◆ Exercise goal
When you reach the line containing "- DNF Algorithm" in the data below, begin returning lines exactly as written, and stop once the line containing "- Inheritance" has been returned.

◆ Input data
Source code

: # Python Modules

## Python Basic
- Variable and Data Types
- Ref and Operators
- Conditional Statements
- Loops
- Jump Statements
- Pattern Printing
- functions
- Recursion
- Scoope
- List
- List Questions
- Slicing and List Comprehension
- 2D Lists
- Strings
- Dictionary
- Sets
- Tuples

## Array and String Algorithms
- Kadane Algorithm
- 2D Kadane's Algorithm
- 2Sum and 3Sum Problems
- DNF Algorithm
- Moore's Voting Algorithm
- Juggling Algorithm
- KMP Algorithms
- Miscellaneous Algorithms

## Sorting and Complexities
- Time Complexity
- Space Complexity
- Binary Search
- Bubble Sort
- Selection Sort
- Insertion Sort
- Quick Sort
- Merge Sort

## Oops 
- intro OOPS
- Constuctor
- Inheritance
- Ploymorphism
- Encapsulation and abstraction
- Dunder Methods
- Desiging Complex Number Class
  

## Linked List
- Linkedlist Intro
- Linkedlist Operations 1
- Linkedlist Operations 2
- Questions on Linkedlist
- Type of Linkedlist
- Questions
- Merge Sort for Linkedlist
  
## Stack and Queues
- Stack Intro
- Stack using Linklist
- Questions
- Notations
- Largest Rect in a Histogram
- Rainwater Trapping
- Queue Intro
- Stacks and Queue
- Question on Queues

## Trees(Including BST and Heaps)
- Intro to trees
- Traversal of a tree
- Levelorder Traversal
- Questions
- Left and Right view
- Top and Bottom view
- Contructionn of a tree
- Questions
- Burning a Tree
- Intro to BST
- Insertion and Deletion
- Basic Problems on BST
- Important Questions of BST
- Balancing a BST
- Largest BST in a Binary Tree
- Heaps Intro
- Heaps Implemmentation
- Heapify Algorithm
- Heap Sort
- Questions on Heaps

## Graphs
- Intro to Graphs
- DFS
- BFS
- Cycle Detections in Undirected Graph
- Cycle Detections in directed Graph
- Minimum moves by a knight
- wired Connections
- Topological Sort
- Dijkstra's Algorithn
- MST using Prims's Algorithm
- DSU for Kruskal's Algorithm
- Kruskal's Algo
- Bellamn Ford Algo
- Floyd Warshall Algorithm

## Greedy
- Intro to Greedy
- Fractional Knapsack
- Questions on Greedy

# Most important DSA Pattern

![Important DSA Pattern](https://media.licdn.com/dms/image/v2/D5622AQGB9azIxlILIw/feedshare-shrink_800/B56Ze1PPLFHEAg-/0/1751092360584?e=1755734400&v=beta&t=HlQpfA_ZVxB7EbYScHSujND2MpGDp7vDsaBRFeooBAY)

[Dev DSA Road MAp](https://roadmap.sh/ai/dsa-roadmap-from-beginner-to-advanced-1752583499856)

◆ Output
- DNF Algorithm
- Moore's Voting Algorithm
- Juggling Algorithm
- KMP Algorithms
- Miscellaneous Algorithms

## Sorting and Complexities
- Time Complexity
- Space Complexity
- Binary Search
- Bubble Sort
- Selection Sort
- Insertion Sort
- Quick Sort
- Merge Sort

## Oops 
- intro OOPS
- Constuctor
- Inheritance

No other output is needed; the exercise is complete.